Model Onboarding¶
This guide is the shortest path for onboarding a new Diffusers-style model into omnirt.
1. Write the pipeline class¶
Create src/omnirt/models/<model_name>/pipeline.py, subclass BasePipeline, and implement the five stages:
from omnirt.core.base_pipeline import BasePipeline
from omnirt.core.registry import ModelCapabilities, register_model
@register_model(
id="my-model",
task="text2image",
default_backend="auto",
resource_hint={"min_vram_gb": 12, "dtype": "fp16"},
capabilities=ModelCapabilities(
required_inputs=("prompt",),
optional_inputs=("negative_prompt",),
supported_config=(
"model_path", "scheduler", "height", "width",
"num_inference_steps", "guidance_scale", "seed", "dtype", "output_dir",
),
default_config={
"scheduler": "euler-discrete",
"height": 1024, "width": 1024, "dtype": "fp16",
},
supported_schedulers=("euler-discrete", "ddim", "dpm-solver", "euler-ancestral"),
adapter_kinds=("lora",),
artifact_kind="image",
maturity="experimental", # experimental | beta | stable
summary="One-sentence description that shows up in `omnirt models`.",
example='omnirt generate --task text2image --model my-model --prompt "..." --backend cuda',
),
)
class MyPipeline(BasePipeline):
def prepare_conditions(self, req): ...
def prepare_latents(self, req, conditions): ...
def denoise_loop(self, latents, conditions, config): ...
def decode(self, latents): ...
def export(self, raw, req): ...
ModelCapabilities field reference¶
capabilities exposes the model's configuration surface to omnirt models, omnirt validate, and the Python API:
| Field | Purpose |
|---|---|
required_inputs |
Keys that must appear in inputs; validate() errors if missing |
optional_inputs |
Keys allowed but not required in inputs |
supported_config |
Allowed keys in config; anything outside the list is flagged as a warning |
default_config |
Fallback values when the user does not provide them (height/width/dtype…) |
supported_schedulers |
Scheduler ids actually tested for this pipeline; --scheduler outside the list emits a warning |
adapter_kinds |
Supported adapter kinds (currently only "lora") |
artifact_kind |
"image" or "video"; selects the exporter |
maturity |
experimental / beta / stable; shown in omnirt models |
summary / example |
Short description and sample command for docs and CLI |
Full definition: src/omnirt/core/registry.py.
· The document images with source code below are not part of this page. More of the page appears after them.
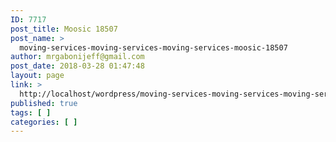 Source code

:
 ```yaml
---
ID: 7717
post_title: Moosic 18507
post_name: >
  moving-services-moving-services-moving-services-moosic-18507
author: mrgabonijeff@gmail.com
post_date: 2018-03-28 01:47:48
layout: page
link: >
  http://localhost/wordpress/moving-services-moving-services-moving-services-moosic-18507/
published: true
tags: [ ]
categories: [ ]
---
```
2. Reuse the backend contract¶
Wrap backend-sensitive submodules through self.runtime.wrap_module(submodule, tag="unet"). This gives the new model compile / override / eager fallback behavior without any model-specific backend code, and every attempt lands in RunReport.backend_timeline.
3. Register aliases (optional)¶
Stacking @register_model(...) decorators lets one pipeline class expose several ids. Mark the alias variant with alias_of so it shows up in a dedicated "Aliases" block in omnirt models --format markdown instead of cluttering the main list:
@register_model(
id="flux2.dev",
task="text2image",
capabilities=ModelCapabilities(summary="Flux 2 dev text-to-image pipeline."),
)
@register_model(
id="flux2-dev",
task="text2image",
capabilities=ModelCapabilities(
summary="Flux 2 dev text-to-image pipeline.",
alias_of="flux2.dev",
),
)
class Flux2Pipeline(BasePipeline):
...
Each decorator invocation writes its own registry entry; get_model("flux2-dev") and get_model("flux2.dev") resolve to the same class.
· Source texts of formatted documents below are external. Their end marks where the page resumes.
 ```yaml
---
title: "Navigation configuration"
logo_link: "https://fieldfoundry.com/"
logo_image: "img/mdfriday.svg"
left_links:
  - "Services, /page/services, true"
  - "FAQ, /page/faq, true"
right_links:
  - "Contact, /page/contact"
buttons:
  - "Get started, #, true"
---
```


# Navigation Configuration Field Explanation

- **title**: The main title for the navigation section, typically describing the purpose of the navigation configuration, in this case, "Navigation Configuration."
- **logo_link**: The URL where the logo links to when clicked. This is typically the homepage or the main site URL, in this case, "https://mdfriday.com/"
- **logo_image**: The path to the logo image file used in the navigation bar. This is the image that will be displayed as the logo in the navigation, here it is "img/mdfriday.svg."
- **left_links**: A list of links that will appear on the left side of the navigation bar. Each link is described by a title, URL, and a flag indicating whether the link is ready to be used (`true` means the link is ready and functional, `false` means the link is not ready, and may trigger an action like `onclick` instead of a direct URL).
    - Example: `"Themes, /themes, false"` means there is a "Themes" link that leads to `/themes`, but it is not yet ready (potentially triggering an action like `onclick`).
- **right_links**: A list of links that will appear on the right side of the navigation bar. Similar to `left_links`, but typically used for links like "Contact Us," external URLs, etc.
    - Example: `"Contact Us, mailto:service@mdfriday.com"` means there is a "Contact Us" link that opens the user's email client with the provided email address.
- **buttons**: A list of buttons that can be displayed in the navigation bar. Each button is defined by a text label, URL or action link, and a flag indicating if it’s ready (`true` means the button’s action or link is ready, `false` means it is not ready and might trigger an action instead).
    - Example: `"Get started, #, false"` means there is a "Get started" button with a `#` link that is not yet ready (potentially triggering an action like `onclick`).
4. Formats and conventions¶
- Weights:
safetensorsonly. - Adapters: validate the path in
__init__, then apply once insideprepare_conditionsafter the real pipeline is materialized; single-file adapters may come from local paths or Hugging Face. - Artifacts:
exportreturnsArtifactrecords with complete file paths; the CLI echoesArtifact.path.
5. Plug the model into registration¶
Add your id to _BUILTIN_MODEL_IDS and import your pipeline module inside ensure_registered() in src/omnirt/models/__init__.py. That way omnirt models loads your pipeline on startup.
6. Add tests¶
- Unit: copy
tests/unit/test_sd15_pipeline.pyas the template. Fake runtime + fake Diffusers object coverBasePipeline.run()end-to-end. - Integration:
tests/integration/test_<model>_{cuda,ascend}.py. Hardware-dependent cases are auto-skipped via the sharedconftest.py. - Parity (optional): if the model participates in cross-backend verification, wire into the latent-statistics / PSNR helpers in
tests/parity/test_parity.py.
7. Documentation¶
- You do not manually edit
docs/_generated/models.en.md. Runpython scripts/generate_models_doc.pyand theModelCapabilities.summaryline flows into the table automatically. - If the model has deployment quirks or known limitations, document them in the "Partial support" or "Awaiting hardware smoke" section of Support Status.
Reference pipelines¶
src/omnirt/models/sd15/, src/omnirt/models/sdxl/, and src/omnirt/models/svd/ are the most complete references today: they cover SD1.5, SDXL, and SVD end-to-end with the full five-stage implementation, and also demonstrate shared concerns like local fp16 variant detection, LoRA wiring, and video frame export.